The music business, to say the least, ain’t what it used to be. To be precise, the industry has shrunk by about 50% since Napster’s heyday, and virtually nobody expects it to fully bounce back. The major labels know this and have tried just about everything to remain dominant, including suing the pants off of music-pirating consumers via the RIAA. What, you might be wondering, is their next move?
In the hopes of gaining some leverage in this new music ecosystem, Universal Music Group wants to acquire EMI, a move that would reduce the number of major labels from four to three. It would certainly help Universal, but not everybody is overjoyed at the prospect. Among the concerns expressed about the proposed merger is the possibility that it would hurt innovation in the digital music space.
The Universal-EMI merger, which still faces regulatory scrutiny in both Europe and the United States, is not a done deal. If allowed to go through, it would give Universal control of more than 40% of the market. Traditionally, a merger of this size would likely be struck down due to antitrust concerns, but it just may be that the beleaguered music industry could win over regulators.
The Threat to Streaming Services
The deal would not only put other music labels in a tight spot – it could also hamper innovation in certain sectors of the digital music ecosystem. In particular, any service that relies on licensing deals with the major labels for content could find itself negotiating with a bigger, more powerful mega-label.
“It’s going to mean that services like Pandora or Spotify, or anyone along those lines, are going to have a very difficult road ahead of them to maintain the current rates,” says Refe Tuma, a blogger and music industry analyst.
Services whose business models depend on acquiring the streaming rights to music content already pay massive fees to the major labels. That’s why Pandora isn’t profitable yet, and working out those financial details is why Spotify took so long to launch in the United States. Those costs could get even higher if Universal and EMI become one.
To illustrate the potential impact an even larger Universal would have, Tuma points to how the label tried to bully French streaming service Deezer into adopting a more restrictive listening policy for its free users. When Deezer refused, Universal tried to pull its entire catalog from the service, a move struck down by the courts for being “an abuse of a dominant position.”
In the ultimate ironic twist, if the user experience of emerging music services ends up degrading, research suggests that more users could return to piracy as a way of acquiring music, a major source of Universal’s woes in the first place.
Deterring New Music Startups
In addition to making life more difficult for existing digital music companies, it could also make the barriers that much higher for startups looking to launch the next Spotify or Turntable.fm.
“There are tremendous hurdles to bringing a legitimate digital service to the marketplace,” says Casey Rae-Hunter, deputy director of the Future of Music Coalition.
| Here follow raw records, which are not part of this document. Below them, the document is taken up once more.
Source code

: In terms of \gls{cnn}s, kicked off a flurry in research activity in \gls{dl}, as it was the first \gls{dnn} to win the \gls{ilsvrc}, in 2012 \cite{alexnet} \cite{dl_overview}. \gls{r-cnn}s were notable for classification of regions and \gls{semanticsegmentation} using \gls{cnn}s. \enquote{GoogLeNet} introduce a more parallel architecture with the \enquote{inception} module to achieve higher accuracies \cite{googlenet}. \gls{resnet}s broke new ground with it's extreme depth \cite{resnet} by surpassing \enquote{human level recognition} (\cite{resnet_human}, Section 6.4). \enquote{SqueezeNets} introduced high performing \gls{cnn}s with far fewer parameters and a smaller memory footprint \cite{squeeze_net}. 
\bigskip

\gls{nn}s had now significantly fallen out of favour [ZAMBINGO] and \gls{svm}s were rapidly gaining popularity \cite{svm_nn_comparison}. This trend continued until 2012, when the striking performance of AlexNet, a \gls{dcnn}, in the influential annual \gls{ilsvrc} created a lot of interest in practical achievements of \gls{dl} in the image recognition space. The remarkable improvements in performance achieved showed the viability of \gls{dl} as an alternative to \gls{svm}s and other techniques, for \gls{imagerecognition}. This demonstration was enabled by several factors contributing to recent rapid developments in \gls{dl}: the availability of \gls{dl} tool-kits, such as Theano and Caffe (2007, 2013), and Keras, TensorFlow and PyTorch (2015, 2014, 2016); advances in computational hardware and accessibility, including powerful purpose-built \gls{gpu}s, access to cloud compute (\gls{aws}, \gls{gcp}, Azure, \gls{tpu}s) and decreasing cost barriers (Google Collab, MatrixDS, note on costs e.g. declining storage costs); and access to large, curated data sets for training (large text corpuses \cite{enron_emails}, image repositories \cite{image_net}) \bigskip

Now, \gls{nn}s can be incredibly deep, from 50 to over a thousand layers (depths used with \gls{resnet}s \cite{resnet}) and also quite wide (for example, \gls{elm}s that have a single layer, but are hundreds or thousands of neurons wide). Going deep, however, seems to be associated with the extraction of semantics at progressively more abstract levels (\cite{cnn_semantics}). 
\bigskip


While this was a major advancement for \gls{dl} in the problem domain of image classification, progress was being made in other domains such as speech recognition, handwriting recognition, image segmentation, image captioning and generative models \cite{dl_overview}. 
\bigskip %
Music fans want a highly comprehensive selection, something that’s already difficult for digital music services to achieve.
“Further concentration among the majors would create conditions where the terms of who gets to play and for how much would be dictated by an even smaller assortment of powerful players,” warns Rae-Hunter.
It’s not all bad news, insists Jason Herskowitz, chief product officer at Official.fm. While the merger may well have negative effects, it could also simplify the process of securing deals with labels, which can be rather cumbersome for startups.
What About the Artists?
The music industry is pretty unusual if you think about it. In any other business, this much turmoil and financial uncertainty would result in fewer participants in the marketplace, Tuma points out.
In the music space today, however, new players seem to keep popping up left and right. Technology has made music-making easier than ever, and more people are doing it. It seems like there’s a new online music startup launching every other week.
That sure is a lot of activity for an industry that’s supposedly dying.
Tuma attributes this somewhat counterintuitive fact to the inherent passion that musicians and others feel about music and the industry that supports its. It’s not a lucrative endeavor for everyone, but there is nonetheless something that compels many to get involved.
It’s possible that the frustrations of a more top-heavy recording industry could weed out some of the players without that genuine passion and alter the marketplace accordingly.
“For the people who are motivated by this X factor, I think they’re going to continue to try to plow inroads and work around whatever the obstacles are that the major labels put in their way,” says Tuma.
It could also expedite the arrival of a world in which fans are less dependent on major labels to supply the music they love, a trend which is already in its early stages.
Artists already get a raw deal when it comes to streaming services, for example. A few prominent bands have pulled their catalogs from the likes of Spotify and Rdio over concerns about the low royalty payments they deliver. If the Universal-EMI merger proceeds, independent artists probably shouldn’t expect life to get any easier.
“There’s probably no major media merger that has resulted in better access or better terms for creators, particularly independents,” says Rae-Hunter. “This is something worth taking into consideration.”